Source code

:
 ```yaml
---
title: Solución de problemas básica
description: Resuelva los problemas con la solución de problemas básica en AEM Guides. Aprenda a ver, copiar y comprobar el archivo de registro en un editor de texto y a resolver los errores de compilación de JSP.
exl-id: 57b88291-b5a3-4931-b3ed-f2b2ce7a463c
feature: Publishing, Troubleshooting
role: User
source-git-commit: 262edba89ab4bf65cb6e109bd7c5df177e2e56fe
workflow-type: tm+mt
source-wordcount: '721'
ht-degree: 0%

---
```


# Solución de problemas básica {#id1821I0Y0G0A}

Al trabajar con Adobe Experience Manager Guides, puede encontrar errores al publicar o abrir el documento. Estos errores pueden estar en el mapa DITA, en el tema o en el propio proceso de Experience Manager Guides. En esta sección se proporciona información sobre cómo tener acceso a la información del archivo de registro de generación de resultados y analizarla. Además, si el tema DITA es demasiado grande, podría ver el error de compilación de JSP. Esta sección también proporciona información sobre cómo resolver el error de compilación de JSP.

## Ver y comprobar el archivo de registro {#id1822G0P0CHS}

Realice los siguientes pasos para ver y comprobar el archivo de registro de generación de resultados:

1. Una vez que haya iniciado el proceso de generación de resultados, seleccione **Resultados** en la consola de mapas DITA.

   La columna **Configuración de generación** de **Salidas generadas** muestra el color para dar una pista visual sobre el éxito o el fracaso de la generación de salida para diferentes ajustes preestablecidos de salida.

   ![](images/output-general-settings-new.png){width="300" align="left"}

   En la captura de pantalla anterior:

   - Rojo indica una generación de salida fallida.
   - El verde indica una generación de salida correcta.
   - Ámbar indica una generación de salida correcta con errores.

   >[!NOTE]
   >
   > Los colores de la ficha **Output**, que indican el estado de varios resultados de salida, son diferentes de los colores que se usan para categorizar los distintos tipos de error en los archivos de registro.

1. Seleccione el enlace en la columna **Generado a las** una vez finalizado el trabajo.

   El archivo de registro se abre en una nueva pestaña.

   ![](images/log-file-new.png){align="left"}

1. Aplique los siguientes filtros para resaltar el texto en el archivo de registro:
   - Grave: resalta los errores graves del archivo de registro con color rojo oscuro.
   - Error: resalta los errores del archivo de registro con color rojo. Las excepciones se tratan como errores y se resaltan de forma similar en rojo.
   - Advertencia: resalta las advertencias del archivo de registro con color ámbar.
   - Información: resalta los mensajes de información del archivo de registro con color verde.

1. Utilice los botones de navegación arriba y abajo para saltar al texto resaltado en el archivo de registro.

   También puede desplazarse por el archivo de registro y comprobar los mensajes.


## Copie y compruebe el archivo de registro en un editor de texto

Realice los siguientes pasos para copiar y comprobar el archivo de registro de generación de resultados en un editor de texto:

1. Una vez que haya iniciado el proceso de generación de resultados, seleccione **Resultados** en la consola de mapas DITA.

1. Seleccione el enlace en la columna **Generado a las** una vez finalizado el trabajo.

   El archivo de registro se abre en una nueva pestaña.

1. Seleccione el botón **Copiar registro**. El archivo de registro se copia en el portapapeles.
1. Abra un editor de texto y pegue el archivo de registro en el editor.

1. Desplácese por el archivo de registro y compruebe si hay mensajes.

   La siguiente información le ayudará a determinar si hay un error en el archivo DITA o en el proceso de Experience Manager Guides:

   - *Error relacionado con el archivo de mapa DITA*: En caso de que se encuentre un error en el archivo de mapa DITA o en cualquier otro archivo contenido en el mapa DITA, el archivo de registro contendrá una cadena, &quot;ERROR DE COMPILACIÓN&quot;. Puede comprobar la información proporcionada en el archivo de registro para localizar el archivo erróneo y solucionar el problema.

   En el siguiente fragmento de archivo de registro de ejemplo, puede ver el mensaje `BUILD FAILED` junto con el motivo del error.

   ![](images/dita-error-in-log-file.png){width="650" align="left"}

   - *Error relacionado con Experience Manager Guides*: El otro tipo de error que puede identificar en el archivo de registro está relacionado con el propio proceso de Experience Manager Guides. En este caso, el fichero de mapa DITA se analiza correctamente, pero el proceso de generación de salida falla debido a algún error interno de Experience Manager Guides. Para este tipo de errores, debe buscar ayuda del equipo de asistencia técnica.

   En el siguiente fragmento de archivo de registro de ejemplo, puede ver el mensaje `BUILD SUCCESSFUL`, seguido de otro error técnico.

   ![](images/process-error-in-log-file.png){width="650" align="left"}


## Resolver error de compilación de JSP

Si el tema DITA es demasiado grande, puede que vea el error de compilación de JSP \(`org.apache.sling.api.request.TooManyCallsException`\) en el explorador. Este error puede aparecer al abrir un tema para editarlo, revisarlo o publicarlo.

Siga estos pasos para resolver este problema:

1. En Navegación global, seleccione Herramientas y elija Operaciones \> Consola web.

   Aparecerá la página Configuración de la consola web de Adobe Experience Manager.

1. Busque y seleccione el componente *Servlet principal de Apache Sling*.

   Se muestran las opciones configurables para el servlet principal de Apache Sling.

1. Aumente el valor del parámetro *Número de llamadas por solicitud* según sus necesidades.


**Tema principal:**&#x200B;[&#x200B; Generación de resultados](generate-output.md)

§ §

* **PROBLEM DETAILS**
Copy each line of the listing above that includes the word "file".

* **REPLY TO THE TASK**
   ![](images/log-file-new.png){align="left"}
   ![](images/dita-error-in-log-file.png){width="650" align="left"}
   ![](images/process-error-in-log-file.png){width="650" align="left"}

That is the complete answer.